-- Source material follows --

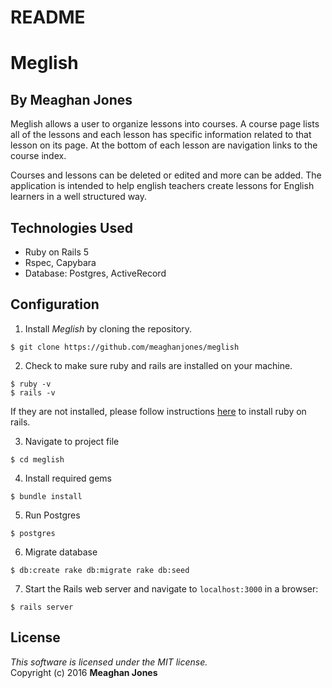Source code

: # README

#  Meglish
## By Meaghan Jones

Meglish allows a user to organize lessons into courses. A course page lists all of the lessons and each lesson has specific information related to that lesson on its page. At the bottom of each lesson are navigation links to the course index.

Courses and lessons can be deleted or edited and more can be added. The application is intended to help english teachers create lessons for English learners in a well structured way.

## Technologies Used

* Ruby on Rails 5 <br>
* Rspec, Capybara<br>
* Database: Postgres, ActiveRecord

Configuration
------------

1. Install *Meglish* by cloning the repository.  
```
$ git clone https://github.com/meaghanjones/meglish
```

2. Check to make sure ruby and rails are installed on your machine.  
```
$ ruby -v
$ rails -v
```
If they are not installed, please follow instructions [here](http://guides.rubyonrails.org/getting_started.html#installing-rails) to install ruby on rails.

3. Navigate to project file
```
$ cd meglish
```

4. Install required gems
```
$ bundle install
```

5. Run Postgres
```
$ postgres
```

6. Migrate database
```
$ db:create rake db:migrate rake db:seed
```

7. Start the Rails web server and navigate to `localhost:3000` in a browser:
```
$ rails server
```


License
-------
_This software is licensed under the MIT license._<br>
Copyright (c) 2016 **Meaghan Jones**
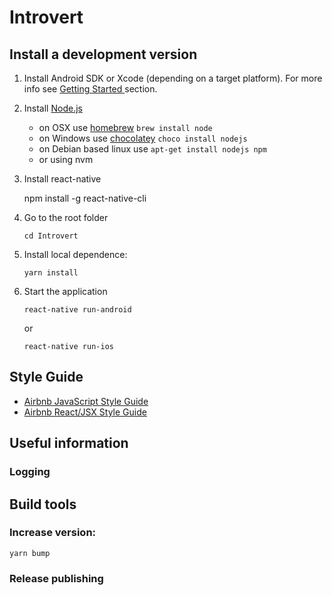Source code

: # Introvert

## Install a development version

1. Install Android SDK or Xcode (depending on a target platform). For
    more info see [Getting Started ](https://facebook.github.io/react-native/docs/getting-started.html)
    section.

2. Install [Node.js](http://nodejs.org)

    * on OSX use [homebrew](http://brew.sh) `brew install node`
    * on Windows use [chocolatey](https://chocolatey.org/) `choco install nodejs`
    * on Debian based linux use `apt-get install nodejs npm`
    * or using nvm
    
3. Install react-native

    npm install -g react-native-cli
    
4. Go to the root folder
    ```
    cd Introvert
    ```

5. Install local dependence:
    ```
    yarn install
    ```

6. Start the application
    ```
    react-native run-android
    ```
    or
    ```
    react-native run-ios
    ```    

## Style Guide

 - [Airbnb JavaScript Style Guide](https://github.com/airbnb/javascript)
 - [Airbnb React/JSX Style Guide](https://github.com/airbnb/javascript/tree/master/react)

## Useful information

### Logging

## Build tools

### Increase version:

    yarn bump

### Release publishing
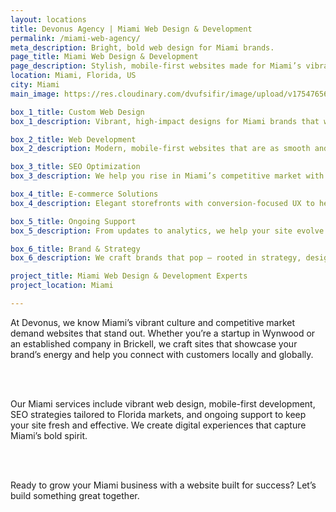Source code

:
 ```yaml
---
layout: locations
title: Devonus Agency | Miami Web Design & Development
permalink: /miami-web-agency/
meta_description: Bright, bold web design for Miami brands.
page_title: Miami Web Design & Development
page_description: Stylish, mobile-first websites made for Miami’s vibrant business scene.
location: Miami, Florida, US
city: Miami
main_image: https://res.cloudinary.com/dvufsifir/image/upload/v1754765649/miami_gaupux.webp

box_1_title: Custom Web Design
box_1_description: Vibrant, high-impact designs for Miami brands that want to turn heads and build trust.

box_2_title: Web Development
box_2_description: Modern, mobile-first websites that are as smooth and bold as the city itself.

box_3_title: SEO Optimization
box_3_description: We help you rise in Miami’s competitive market with proven search visibility tactics.

box_4_title: E-commerce Solutions
box_4_description: Elegant storefronts with conversion-focused UX to help you sell with confidence.

box_5_title: Ongoing Support
box_5_description: From updates to analytics, we help your site evolve while you focus on growth.

box_6_title: Brand & Strategy
box_6_description: We craft brands that pop — rooted in strategy, designed for impact.

project_title: Miami Web Design & Development Experts  
project_location: Miami

---
```


At Devonus, we know Miami’s vibrant culture and competitive market demand websites that stand out. Whether you’re a startup in Wynwood or an established company in Brickell, we craft sites that showcase your brand’s energy and help you connect with customers locally and globally.

<br>  
<br>

Our Miami services include vibrant web design, mobile-first development, SEO strategies tailored to Florida markets, and ongoing support to keep your site fresh and effective. We create digital experiences that capture Miami’s bold spirit.

<br>  
<br>

Ready to grow your Miami business with a website built for success? Let’s build something great together.
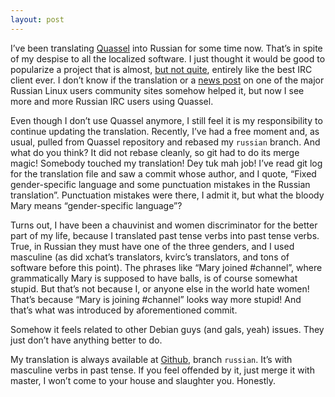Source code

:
 ```yaml
---
layout: post
---
```

I’ve been translating <a href="http://quassel-irc.org/">Quassel</a> into Russian for some time now. That’s in spite of my despise to all the localized software. I just thought it would be good to popularize a project that is almost, <a href="http://hades.name/blog/2009/04/08/irssi-vs-quassel/">but not quite</a>, entirely like the best <span class="caps">IRC</span> client ever. I don’t know if the translation or a <a href="http://www.linux.org.ru/view-message.jsp?msgid=3515644">news post</a> on one of the major Russian Linux users community sites somehow helped it, but now I see more and more Russian <span class="caps">IRC</span> users using Quassel.

 Even though I don’t use Quassel anymore, I still feel it is my responsibility to continue updating the translation. Recently, I’ve had a free moment and, as usual, pulled from Quassel repository and rebased my <code>russian</code> branch. And what do you think? It did not rebase cleanly, so git had to do its merge magic! Somebody touched my translation! Dey tuk mah job! I’ve read git log for the translation file and saw a commit whose author, and I quote, “Fixed gender-specific language and some punctuation mistakes in the Russian translation”. Punctuation mistakes were there, I admit it, but what the bloody Mary means “gender-specific language”?

Turns out, I have been a chauvinist and women discriminator for the better part of my life, because I translated past tense verbs into past tense verbs. True, in Russian they must have one of the three genders, and I used masculine (as did xchat’s translators, kvirc’s translators, and tons of software before this point). The phrases like “Mary joined #channel”, where grammatically Mary is supposed to have balls, is of course somewhat stupid. But that’s not because I, or anyone else in the world hate women! That’s because “Mary is joining #channel” looks way more stupid! And that’s what was introduced by aforementioned commit.

 Somehow it feels related to other Debian guys (and gals, yeah) issues. They just don’t have anything better to do.

  My translation is always available at <a href="http://github.com/hades/quassel/">Github</a>, branch <code>russian</code>. It’s with masculine verbs in past tense. If you feel offended by it, just merge it with master, I won’t come to your house and slaughter you.&nbsp;Honestly.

-- Source material concluded --

When you copy the data, keep every line exact and leave out each picture.

Solution:
Source code

: # README

#  Meglish
## By Meaghan Jones

Meglish allows a user to organize lessons into courses. A course page lists all of the lessons and each lesson has specific information related to that lesson on its page. At the bottom of each lesson are navigation links to the course index.

Courses and lessons can be deleted or edited and more can be added. The application is intended to help english teachers create lessons for English learners in a well structured way.

## Technologies Used

* Ruby on Rails 5 <br>
* Rspec, Capybara<br>
* Database: Postgres, ActiveRecord

Configuration
------------

1. Install *Meglish* by cloning the repository.  
```
$ git clone https://github.com/meaghanjones/meglish
```

2. Check to make sure ruby and rails are installed on your machine.  
```
$ ruby -v
$ rails -v
```
If they are not installed, please follow instructions [here](http://guides.rubyonrails.org/getting_started.html#installing-rails) to install ruby on rails.

3. Navigate to project file
```
$ cd meglish
```

4. Install required gems
```
$ bundle install
```

5. Run Postgres
```
$ postgres
```

6. Migrate database
```
$ db:create rake db:migrate rake db:seed
```

7. Start the Rails web server and navigate to `localhost:3000` in a browser:
```
$ rails server
```


License
-------
_This software is licensed under the MIT license._<br>
Copyright (c) 2016 **Meaghan Jones**
Source code

: # Introvert

## Install a development version

1. Install Android SDK or Xcode (depending on a target platform). For
    more info see [Getting Started ](https://facebook.github.io/react-native/docs/getting-started.html)
    section.

2. Install [Node.js](http://nodejs.org)

    * on OSX use [homebrew](http://brew.sh) `brew install node`
    * on Windows use [chocolatey](https://chocolatey.org/) `choco install nodejs`
    * on Debian based linux use `apt-get install nodejs npm`
    * or using nvm
    
3. Install react-native

    npm install -g react-native-cli
    
4. Go to the root folder
    ```
    cd Introvert
    ```

5. Install local dependence:
    ```
    yarn install
    ```

6. Start the application
    ```
    react-native run-android
    ```
    or
    ```
    react-native run-ios
    ```    

## Style Guide

 - [Airbnb JavaScript Style Guide](https://github.com/airbnb/javascript)
 - [Airbnb React/JSX Style Guide](https://github.com/airbnb/javascript/tree/master/react)

## Useful information

### Logging

## Build tools

### Increase version:

    yarn bump

### Release publishing
Source code

:
 ```yaml
---
layout: locations
title: Devonus Agency | Miami Web Design & Development
permalink: /miami-web-agency/
meta_description: Bright, bold web design for Miami brands.
page_title: Miami Web Design & Development
page_description: Stylish, mobile-first websites made for Miami’s vibrant business scene.
location: Miami, Florida, US
city: Miami
main_image: https://res.cloudinary.com/dvufsifir/image/upload/v1754765649/miami_gaupux.webp

box_1_title: Custom Web Design
box_1_description: Vibrant, high-impact designs for Miami brands that want to turn heads and build trust.

box_2_title: Web Development
box_2_description: Modern, mobile-first websites that are as smooth and bold as the city itself.

box_3_title: SEO Optimization
box_3_description: We help you rise in Miami’s competitive market with proven search visibility tactics.

box_4_title: E-commerce Solutions
box_4_description: Elegant storefronts with conversion-focused UX to help you sell with confidence.

box_5_title: Ongoing Support
box_5_description: From updates to analytics, we help your site evolve while you focus on growth.

box_6_title: Brand & Strategy
box_6_description: We craft brands that pop — rooted in strategy, designed for impact.

project_title: Miami Web Design & Development Experts  
project_location: Miami

---
```


At Devonus, we know Miami’s vibrant culture and competitive market demand websites that stand out. Whether you’re a startup in Wynwood or an established company in Brickell, we craft sites that showcase your brand’s energy and help you connect with customers locally and globally.

<br>  
<br>

Our Miami services include vibrant web design, mobile-first development, SEO strategies tailored to Florida markets, and ongoing support to keep your site fresh and effective. We create digital experiences that capture Miami’s bold spirit.

<br>  
<br>

Ready to grow your Miami business with a website built for success? Let’s build something great together.
Source code

:
 ```yaml
---
layout: post
---
```

I’ve been translating <a href="http://quassel-irc.org/">Quassel</a> into Russian for some time now. That’s in spite of my despise to all the localized software. I just thought it would be good to popularize a project that is almost, <a href="http://hades.name/blog/2009/04/08/irssi-vs-quassel/">but not quite</a>, entirely like the best <span class="caps">IRC</span> client ever. I don’t know if the translation or a <a href="http://www.linux.org.ru/view-message.jsp?msgid=3515644">news post</a> on one of the major Russian Linux users community sites somehow helped it, but now I see more and more Russian <span class="caps">IRC</span> users using Quassel.

 Even though I don’t use Quassel anymore, I still feel it is my responsibility to continue updating the translation. Recently, I’ve had a free moment and, as usual, pulled from Quassel repository and rebased my <code>russian</code> branch. And what do you think? It did not rebase cleanly, so git had to do its merge magic! Somebody touched my translation! Dey tuk mah job! I’ve read git log for the translation file and saw a commit whose author, and I quote, “Fixed gender-specific language and some punctuation mistakes in the Russian translation”. Punctuation mistakes were there, I admit it, but what the bloody Mary means “gender-specific language”?

Turns out, I have been a chauvinist and women discriminator for the better part of my life, because I translated past tense verbs into past tense verbs. True, in Russian they must have one of the three genders, and I used masculine (as did xchat’s translators, kvirc’s translators, and tons of software before this point). The phrases like “Mary joined #channel”, where grammatically Mary is supposed to have balls, is of course somewhat stupid. But that’s not because I, or anyone else in the world hate women! That’s because “Mary is joining #channel” looks way more stupid! And that’s what was introduced by aforementioned commit.

 Somehow it feels related to other Debian guys (and gals, yeah) issues. They just don’t have anything better to do.

  My translation is always available at <a href="http://github.com/hades/quassel/">Github</a>, branch <code>russian</code>. It’s with masculine verbs in past tense. If you feel offended by it, just merge it with master, I won’t come to your house and slaughter you.&nbsp;Honestly.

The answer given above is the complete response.